La Cour de justice a répondu de manière distincte à ces deux aspects. Sur le plan contractuel, elle a jugé la résiliation du contrat par la Commission parfaitement fondée, l’entreprise n’ayant pas respecté ses engagements essentiels. Sur le plan de la compétence, elle a affirmé avec force que son pouvoir juridictionnel, étant dérogatoire du droit commun, devait faire l’objet d’une interprétation restrictive.
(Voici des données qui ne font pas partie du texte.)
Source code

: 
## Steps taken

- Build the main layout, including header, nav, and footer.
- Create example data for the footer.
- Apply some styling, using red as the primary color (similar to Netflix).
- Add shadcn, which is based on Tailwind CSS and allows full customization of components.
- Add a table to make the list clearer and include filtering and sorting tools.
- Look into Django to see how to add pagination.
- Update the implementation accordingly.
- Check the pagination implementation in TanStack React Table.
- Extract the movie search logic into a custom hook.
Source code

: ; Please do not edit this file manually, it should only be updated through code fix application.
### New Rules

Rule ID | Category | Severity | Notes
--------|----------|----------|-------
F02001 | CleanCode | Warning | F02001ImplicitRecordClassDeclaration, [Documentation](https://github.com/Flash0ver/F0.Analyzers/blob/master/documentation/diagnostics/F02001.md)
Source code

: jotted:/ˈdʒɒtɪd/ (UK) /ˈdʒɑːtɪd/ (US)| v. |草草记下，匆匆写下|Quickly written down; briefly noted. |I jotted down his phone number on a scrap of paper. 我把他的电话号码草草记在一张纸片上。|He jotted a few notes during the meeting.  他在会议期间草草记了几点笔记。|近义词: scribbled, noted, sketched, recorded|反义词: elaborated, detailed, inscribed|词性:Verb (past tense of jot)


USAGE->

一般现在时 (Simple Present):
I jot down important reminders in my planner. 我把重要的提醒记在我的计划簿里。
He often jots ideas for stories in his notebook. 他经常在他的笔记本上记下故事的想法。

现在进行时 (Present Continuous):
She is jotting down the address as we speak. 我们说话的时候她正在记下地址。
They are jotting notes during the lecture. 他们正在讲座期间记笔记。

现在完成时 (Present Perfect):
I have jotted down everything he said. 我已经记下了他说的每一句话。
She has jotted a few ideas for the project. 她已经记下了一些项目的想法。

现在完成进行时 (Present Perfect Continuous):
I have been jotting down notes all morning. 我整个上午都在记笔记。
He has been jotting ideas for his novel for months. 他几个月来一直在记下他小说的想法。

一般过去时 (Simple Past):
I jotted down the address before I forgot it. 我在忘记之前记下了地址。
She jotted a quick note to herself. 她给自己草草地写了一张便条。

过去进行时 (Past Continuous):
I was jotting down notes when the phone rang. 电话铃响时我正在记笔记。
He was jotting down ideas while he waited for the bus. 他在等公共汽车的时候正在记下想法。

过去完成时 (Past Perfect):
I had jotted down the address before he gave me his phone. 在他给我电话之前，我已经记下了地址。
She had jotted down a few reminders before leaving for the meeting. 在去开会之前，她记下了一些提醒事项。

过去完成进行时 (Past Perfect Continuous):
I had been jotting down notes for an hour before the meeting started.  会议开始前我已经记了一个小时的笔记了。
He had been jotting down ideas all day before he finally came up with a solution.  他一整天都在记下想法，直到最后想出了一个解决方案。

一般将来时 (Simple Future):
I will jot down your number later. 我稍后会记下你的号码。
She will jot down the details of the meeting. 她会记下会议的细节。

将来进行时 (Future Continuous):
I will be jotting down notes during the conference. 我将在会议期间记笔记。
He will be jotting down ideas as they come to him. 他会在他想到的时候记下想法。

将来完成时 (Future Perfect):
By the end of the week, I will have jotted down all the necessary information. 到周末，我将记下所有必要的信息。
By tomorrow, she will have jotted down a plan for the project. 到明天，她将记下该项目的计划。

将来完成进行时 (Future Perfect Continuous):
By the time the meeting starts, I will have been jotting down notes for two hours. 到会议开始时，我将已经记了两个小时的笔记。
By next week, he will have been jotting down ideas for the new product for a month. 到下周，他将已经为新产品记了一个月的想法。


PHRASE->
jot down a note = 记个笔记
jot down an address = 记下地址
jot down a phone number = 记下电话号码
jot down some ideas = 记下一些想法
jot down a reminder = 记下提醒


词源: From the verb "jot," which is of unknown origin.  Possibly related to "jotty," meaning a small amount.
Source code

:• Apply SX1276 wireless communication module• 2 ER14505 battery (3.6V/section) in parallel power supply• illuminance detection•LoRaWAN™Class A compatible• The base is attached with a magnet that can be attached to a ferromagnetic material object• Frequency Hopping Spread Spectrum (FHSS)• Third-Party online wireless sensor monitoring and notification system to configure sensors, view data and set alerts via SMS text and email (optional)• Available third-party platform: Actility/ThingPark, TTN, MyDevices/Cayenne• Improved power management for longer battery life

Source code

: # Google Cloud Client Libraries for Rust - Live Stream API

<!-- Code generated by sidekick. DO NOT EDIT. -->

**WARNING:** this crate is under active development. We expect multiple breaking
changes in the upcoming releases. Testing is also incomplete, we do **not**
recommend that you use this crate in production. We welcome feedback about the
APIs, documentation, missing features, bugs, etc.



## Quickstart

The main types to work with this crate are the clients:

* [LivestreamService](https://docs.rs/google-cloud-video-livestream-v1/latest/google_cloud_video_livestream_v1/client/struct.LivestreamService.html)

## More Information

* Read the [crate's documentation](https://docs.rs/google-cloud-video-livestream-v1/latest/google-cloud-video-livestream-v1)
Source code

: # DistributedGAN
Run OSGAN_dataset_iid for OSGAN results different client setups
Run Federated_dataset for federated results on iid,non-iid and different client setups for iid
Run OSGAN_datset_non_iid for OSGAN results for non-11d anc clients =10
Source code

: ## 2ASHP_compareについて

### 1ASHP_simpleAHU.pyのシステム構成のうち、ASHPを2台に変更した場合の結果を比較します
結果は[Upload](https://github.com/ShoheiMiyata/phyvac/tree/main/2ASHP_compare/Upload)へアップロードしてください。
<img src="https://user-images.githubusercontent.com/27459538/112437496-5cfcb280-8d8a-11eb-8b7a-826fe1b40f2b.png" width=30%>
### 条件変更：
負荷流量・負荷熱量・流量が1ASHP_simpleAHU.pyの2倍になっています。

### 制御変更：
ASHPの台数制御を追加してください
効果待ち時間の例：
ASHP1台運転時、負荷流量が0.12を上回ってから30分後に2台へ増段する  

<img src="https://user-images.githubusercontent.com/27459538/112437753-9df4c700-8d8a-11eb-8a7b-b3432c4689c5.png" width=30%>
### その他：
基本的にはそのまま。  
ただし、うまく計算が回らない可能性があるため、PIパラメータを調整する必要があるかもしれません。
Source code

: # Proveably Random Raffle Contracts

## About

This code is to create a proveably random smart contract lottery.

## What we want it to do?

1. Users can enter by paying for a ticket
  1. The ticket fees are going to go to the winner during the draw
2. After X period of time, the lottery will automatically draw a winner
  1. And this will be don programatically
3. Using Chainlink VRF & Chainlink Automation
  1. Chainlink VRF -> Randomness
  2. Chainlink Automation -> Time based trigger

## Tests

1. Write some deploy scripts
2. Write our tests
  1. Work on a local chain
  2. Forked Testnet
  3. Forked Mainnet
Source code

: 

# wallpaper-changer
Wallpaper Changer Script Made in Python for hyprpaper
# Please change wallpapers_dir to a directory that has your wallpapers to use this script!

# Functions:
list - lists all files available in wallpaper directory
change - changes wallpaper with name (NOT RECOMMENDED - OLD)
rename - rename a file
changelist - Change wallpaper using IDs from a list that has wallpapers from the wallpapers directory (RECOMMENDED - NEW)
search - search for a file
En conséquence, elle a déclaré irrecevable la demande en réparation fondée sur un comportement sans rapport direct avec le contrat contenant la clause compromissoire.
Cette décision permet ainsi de distinguer clairement la résolution du différend contractuel, qui consacre une application rigoureuse des stipulations convenues entre les parties (I), de la délimitation de la compétence arbitrale de la Cour, qui confirme la portée strictement contractuelle de la clause compromissoire (II).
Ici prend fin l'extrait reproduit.